Artisanal Reduced to Grilled-Cheese Bar

As we’ve chronicled, restaurants all over New York are trying to lure tightfisted diners with special menus and dinner deals. We’re glad to pay less to eat out, but we also feel sorry for these chefs and their hand-wringing. Today, we commiserate with Terrance Brennan, who has been forced to introduce a grilled-cheese bar at Artisanal. The horror! “The Grilled Cheese Sandwiches ($12 to $15) on the new bar menu include English Cheddar Smoked Bacon & Apple; Pulled Berkshire Pork with Pickled Cabbage & Muenster; an 18-month Comte with Truffle Essence; and Tallegio,” the restaurant announced in a press release.
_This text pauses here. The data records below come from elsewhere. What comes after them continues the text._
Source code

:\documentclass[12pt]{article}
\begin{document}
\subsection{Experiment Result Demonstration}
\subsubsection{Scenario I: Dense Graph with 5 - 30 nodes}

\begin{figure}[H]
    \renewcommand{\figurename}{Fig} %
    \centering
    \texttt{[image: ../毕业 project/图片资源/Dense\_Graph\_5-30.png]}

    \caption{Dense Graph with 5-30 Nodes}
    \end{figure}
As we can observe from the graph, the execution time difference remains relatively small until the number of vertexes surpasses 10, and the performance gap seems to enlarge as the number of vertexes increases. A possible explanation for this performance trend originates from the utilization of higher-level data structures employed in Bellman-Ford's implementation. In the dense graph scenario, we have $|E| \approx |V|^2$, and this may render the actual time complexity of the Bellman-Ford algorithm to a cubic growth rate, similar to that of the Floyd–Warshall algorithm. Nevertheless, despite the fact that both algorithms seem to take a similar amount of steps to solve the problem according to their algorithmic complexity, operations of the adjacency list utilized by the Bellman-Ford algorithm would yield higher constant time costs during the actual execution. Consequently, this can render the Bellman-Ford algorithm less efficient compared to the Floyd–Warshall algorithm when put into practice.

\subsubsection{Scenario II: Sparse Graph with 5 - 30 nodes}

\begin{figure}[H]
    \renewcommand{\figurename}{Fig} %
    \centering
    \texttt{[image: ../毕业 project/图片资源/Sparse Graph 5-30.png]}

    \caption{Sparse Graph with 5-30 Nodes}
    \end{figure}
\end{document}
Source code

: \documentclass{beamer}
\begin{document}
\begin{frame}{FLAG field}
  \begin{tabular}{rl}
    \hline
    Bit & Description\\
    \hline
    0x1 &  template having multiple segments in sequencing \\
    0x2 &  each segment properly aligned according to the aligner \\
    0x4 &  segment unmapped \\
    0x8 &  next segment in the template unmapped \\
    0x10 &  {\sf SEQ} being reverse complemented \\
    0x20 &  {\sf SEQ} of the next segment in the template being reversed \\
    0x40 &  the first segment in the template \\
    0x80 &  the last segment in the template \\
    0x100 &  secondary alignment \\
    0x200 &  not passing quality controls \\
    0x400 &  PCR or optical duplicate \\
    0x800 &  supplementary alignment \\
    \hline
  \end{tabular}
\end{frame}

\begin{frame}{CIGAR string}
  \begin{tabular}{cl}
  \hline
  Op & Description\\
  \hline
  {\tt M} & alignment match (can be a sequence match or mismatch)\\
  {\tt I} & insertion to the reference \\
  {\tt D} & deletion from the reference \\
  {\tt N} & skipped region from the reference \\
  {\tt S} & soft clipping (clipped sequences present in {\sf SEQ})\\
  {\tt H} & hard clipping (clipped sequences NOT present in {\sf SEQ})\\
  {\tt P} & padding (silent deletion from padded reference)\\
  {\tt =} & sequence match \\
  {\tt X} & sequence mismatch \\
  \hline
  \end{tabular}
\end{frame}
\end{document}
Brennan also made a comfort-food menu that offers entrées like roasted chicken and mashed potatoes and macaroni and cheese for less than $20. And if you just want a snack, the bar menu has been expanded. Brennan jokes in the announcement that he’s “a chef, not a banker”; but he’s also not a fool. (Note that the “grilled-cheese bar” is largely a rebranding of Artisanal’s lunch menu.) The restaurants that will endure in 2009 are the ones that find new and creative ways to attract diners, and that might require some sacrifices on the part of the chef. “There will be less and less opportunity for chefs to cook what they want,” former Fiamma chef Fabio Trabocchi told Diner’s Journal yesterday. “The price point needs to be lower.” Chefs like Brennan may speak the words “grilled-cheese bar” through clenched jaws, but they can also say, as we hope: “This, too, shall pass.”